For the last few days, I’ve been taking long, slow walks with my new-to-me dog, Jazz.
But these haven’t been the leisurely, quiet walks you might envision. Instead, Jazz and I walk two or three steps, then turn around and head in the opposite direction. Another few steps are followed by another turn. Basically, it looks like we’re doing a strange human-canine square dance, with each partner swinging the other.
Jazz, a silky terrier, joined my home a few weeks ago. Before that, she lived in a foster home with a couple who nursed her to health after rescuing her from a neglectful situation. In the few weeks since she came to live with me, I’ve enjoyed having a cute little companion who follows me from room to room and sits contentedly nearby while I work or read. I’ve also liked having a reason to walk a couple miles every day.
Then the square dancing began.
Because Jazz is a rescue, she wasn’t leash-trained when I got her. At first, I thought—naively, I now know—that she would quickly realize that she was tethered to me, and adjust her walking pace to mine. Instead, Jazz pulls me around with every muscle in her 11-pound body: through doors, down stairs, and up and down the sidewalk. A couple weeks ago, as we walked past a strip mall full of glass doors, I saw our reflection: a very short woman being walked by a very small dog.
I consulted a friend who is a former dog trainer, as well as the teacher at our obedience classes. Both suggested that, on our walks, I walk with Jazz at my side until she runs ahead and starts to pull. At that point, I either stop walking until she returns to me, slackening the leash, or I turn and walk in the opposite direction. The point of the exercise is to help Jazz understand that she needs to follow my lead.
What I like about this training method is that it employs Jazz’s intelligence. She’ll slowly realize that our walks are better—and faster—when we move together. But I don’t like the halting pace of our walks these days, and the test of my patience versus Jazz’s polite stubbornness. While I know the training will be worth it in the end, I’m not enjoying it right now.
As Jazz and I do our dance, I sometimes think about what it’s like to be caught in this kind of pattern spiritually.

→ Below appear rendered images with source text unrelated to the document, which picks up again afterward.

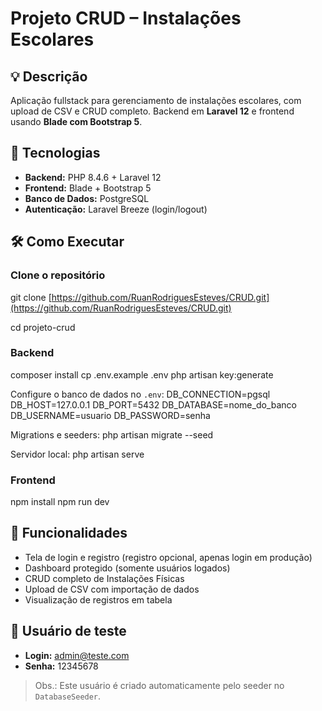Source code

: # Projeto CRUD – Instalações Escolares

## 💡 Descrição

Aplicação fullstack para gerenciamento de instalações escolares, com upload de CSV e CRUD completo.
Backend em **Laravel 12** e frontend usando **Blade com Bootstrap 5**.

## 🚀 Tecnologias

* **Backend:** PHP 8.4.6 + Laravel 12
* **Frontend:** Blade + Bootstrap 5
* **Banco de Dados:** PostgreSQL
* **Autenticação:** Laravel Breeze (login/logout)

## 🛠 Como Executar

### Clone o repositório

git clone [https://github.com/RuanRodriguesEsteves/CRUD.git](https://github.com/RuanRodriguesEsteves/CRUD.git)

cd projeto-crud

### Backend

composer install
cp .env.example .env
php artisan key\:generate

Configure o banco de dados no `.env`:
DB\_CONNECTION=pgsql
DB\_HOST=127.0.0.1
DB\_PORT=5432
DB\_DATABASE=nome\_do\_banco
DB\_USERNAME=usuario
DB\_PASSWORD=senha

Migrations e seeders:
php artisan migrate --seed

Servidor local:
php artisan serve

### Frontend

npm install
npm run dev

## 📌 Funcionalidades

* Tela de login e registro (registro opcional, apenas login em produção)
* Dashboard protegido (somente usuários logados)
* CRUD completo de Instalações Físicas
* Upload de CSV com importação de dados
* Visualização de registros em tabela

## 🔐 Usuário de teste

* **Login:** [admin@teste.com](mailto:admin@teste.com)
* **Senha:** 12345678

> Obs.: Este usuário é criado automaticamente pelo seeder no `DatabaseSeeder`.
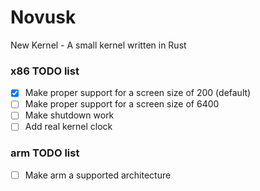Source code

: # Novusk
New Kernel - A small kernel written in Rust

### x86 TODO list
- [x] Make proper support for a screen size of 200 (default)
- [ ] Make proper support for a screen size of 6400
- [ ] Make shutdown work
- [ ] Add real kernel clock

### arm TODO list
- [ ] Make arm a supported architecture
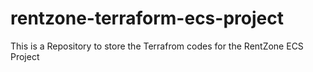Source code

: # rentzone-terraform-ecs-project
This is a Repository to store the Terrafrom codes for the RentZone ECS Project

To my great frustration, I sometimes find myself dealing with the same old problems, time and time again—and moving two or three steps forward, then turning around and heading back . . . :
• toward imbalance between the energy I give to my work and personal lives.
• toward neglect of the spiritual practices that help me stay connected to God.
• toward an isolating perfectionism that can keep me from developing deep relationships.
• toward a tendency to get stuck wallowing in past pain or disappointments.
• toward an intense focus on a particular discipline, only to become distracted or get
• toward a level of busyness that occasionally leads to burnout.
It’s not unusual for me to crash and burn, then realize that I’ve done it again: gotten caught up in something I thought I’d conquered. After walking a few steps in the right direction, I’ve gotten turned around again.
In moments like these, I can relate to the people in the Bible who struggled to get right and stay right. I sympathize with the children of Israel, whose route to the land God had promised them had its own twists, turns, and stalls. I’m less critical of Jesus’ disciple Peter, who could be zealous and misguided at the same time. I understand the prophet Elijah, who suffered a momentary setback after a time of great spiritual triumph. These people knew what it’s like to move forward, back, and slowly forward again. Re-reading their stories encourages me.
I’ve also found that staying in touch with close friends who have insight into my life is helpful. These friends gently warn me when I’m headed into an old pattern, and sometimes see it before I do. And as I watch the lives of my church family and friends, I’m reminded that we are all in process together—moving through life as God’s children whose lives are guided, and restored, by his grace.
I have a feeling it will be a while before Jazz and I walk together smoothly in the same direction. In the meantime, I will take the opportunity to exercise my patience—and to reflect on what it means to move toward the holiness and health God calls me to.